**Activity**
Among the records that follow, set down only the lines from the one containing "- ⏱ 2022-10-12 20:24:32" to the one containing "- ⏱ 2022-10-20 19:47:58", both included, exactly.

**Input data**
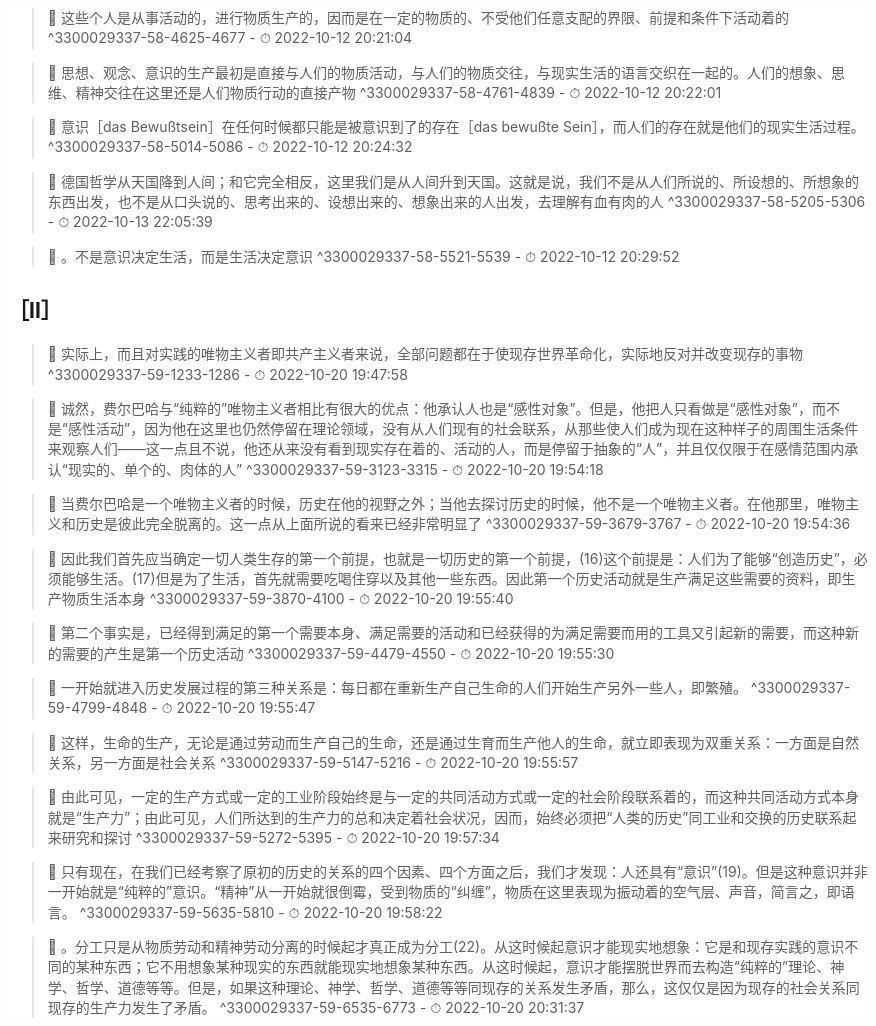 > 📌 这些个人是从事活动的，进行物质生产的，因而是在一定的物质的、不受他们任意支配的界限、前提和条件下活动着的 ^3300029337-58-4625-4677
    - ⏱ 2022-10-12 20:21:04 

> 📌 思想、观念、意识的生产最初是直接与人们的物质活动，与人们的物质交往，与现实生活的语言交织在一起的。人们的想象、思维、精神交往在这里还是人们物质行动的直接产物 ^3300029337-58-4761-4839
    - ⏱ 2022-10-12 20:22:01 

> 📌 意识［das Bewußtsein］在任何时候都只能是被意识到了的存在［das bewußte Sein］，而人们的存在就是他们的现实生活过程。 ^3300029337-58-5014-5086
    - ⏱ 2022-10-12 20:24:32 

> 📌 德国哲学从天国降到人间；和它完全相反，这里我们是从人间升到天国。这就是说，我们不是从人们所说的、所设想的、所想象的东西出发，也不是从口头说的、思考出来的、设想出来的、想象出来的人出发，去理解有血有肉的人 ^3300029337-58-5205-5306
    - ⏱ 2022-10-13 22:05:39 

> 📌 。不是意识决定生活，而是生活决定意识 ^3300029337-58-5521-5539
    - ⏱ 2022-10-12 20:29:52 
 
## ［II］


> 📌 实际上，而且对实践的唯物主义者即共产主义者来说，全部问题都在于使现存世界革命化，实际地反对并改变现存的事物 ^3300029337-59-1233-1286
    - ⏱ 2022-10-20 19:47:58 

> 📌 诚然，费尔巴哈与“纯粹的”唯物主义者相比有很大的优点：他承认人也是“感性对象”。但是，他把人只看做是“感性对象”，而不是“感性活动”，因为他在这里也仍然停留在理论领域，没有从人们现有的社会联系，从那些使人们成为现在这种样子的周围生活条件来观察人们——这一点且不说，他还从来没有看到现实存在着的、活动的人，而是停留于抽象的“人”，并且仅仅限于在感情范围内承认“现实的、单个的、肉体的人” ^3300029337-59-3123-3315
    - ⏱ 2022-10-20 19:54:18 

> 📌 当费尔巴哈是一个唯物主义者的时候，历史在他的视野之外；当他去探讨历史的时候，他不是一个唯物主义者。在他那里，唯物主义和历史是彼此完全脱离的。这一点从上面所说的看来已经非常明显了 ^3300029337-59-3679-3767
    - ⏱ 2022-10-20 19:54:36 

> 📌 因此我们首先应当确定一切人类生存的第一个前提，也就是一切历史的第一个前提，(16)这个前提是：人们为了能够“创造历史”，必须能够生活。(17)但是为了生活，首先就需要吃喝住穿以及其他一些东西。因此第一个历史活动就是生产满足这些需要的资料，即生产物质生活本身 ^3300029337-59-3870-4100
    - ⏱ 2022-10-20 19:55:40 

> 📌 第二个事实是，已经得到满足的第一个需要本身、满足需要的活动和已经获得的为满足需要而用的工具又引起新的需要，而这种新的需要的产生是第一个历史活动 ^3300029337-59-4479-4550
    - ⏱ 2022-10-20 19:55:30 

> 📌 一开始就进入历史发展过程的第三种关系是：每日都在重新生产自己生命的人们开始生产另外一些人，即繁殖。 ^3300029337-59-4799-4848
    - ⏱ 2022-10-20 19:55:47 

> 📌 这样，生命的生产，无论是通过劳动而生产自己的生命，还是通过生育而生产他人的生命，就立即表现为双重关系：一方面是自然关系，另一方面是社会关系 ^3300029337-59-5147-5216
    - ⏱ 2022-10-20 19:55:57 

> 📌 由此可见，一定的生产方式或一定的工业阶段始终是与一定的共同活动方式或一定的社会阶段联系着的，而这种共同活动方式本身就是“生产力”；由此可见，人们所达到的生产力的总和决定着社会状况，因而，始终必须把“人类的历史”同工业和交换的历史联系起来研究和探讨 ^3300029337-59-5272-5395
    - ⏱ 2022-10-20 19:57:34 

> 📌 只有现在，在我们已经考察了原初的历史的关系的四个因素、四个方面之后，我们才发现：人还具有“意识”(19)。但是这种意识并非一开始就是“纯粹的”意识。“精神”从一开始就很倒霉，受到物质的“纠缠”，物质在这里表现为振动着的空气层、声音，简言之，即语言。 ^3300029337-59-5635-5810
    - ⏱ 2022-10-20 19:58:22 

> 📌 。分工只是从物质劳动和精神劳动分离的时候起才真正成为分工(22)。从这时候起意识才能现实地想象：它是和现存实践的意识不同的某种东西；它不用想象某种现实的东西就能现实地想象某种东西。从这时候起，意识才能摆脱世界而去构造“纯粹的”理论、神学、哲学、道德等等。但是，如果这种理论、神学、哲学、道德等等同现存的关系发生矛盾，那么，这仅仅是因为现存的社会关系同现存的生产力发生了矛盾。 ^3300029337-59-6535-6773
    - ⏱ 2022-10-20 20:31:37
--
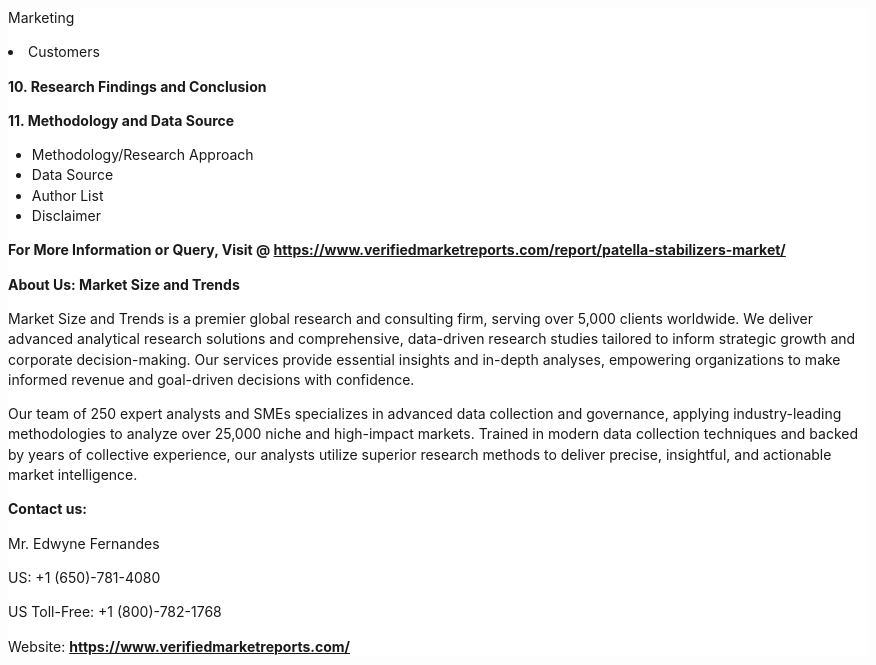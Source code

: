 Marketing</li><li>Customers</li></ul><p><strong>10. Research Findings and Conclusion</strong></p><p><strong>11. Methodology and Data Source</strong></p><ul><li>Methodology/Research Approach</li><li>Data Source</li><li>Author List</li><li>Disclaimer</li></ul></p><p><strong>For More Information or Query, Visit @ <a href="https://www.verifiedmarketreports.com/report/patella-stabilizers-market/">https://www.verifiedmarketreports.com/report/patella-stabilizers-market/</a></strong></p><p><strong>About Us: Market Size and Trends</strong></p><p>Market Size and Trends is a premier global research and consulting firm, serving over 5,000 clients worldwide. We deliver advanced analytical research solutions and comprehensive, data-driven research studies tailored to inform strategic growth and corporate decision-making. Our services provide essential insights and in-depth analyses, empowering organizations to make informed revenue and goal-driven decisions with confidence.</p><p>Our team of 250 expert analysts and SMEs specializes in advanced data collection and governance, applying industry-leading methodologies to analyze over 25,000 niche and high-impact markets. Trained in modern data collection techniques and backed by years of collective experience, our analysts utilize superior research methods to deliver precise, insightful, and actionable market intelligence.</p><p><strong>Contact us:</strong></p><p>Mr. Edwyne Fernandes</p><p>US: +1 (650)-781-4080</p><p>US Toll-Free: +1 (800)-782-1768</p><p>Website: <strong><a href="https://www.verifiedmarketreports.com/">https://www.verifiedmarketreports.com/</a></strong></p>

**Solved exercise**
    - ⏱ 2022-10-12 20:24:32 

> 📌 德国哲学从天国降到人间；和它完全相反，这里我们是从人间升到天国。这就是说，我们不是从人们所说的、所设想的、所想象的东西出发，也不是从口头说的、思考出来的、设想出来的、想象出来的人出发，去理解有血有肉的人 ^3300029337-58-5205-5306
    - ⏱ 2022-10-13 22:05:39 

> 📌 。不是意识决定生活，而是生活决定意识 ^3300029337-58-5521-5539
    - ⏱ 2022-10-12 20:29:52 
 
## ［II］


> 📌 实际上，而且对实践的唯物主义者即共产主义者来说，全部问题都在于使现存世界革命化，实际地反对并改变现存的事物 ^3300029337-59-1233-1286
    - ⏱ 2022-10-20 19:47:58 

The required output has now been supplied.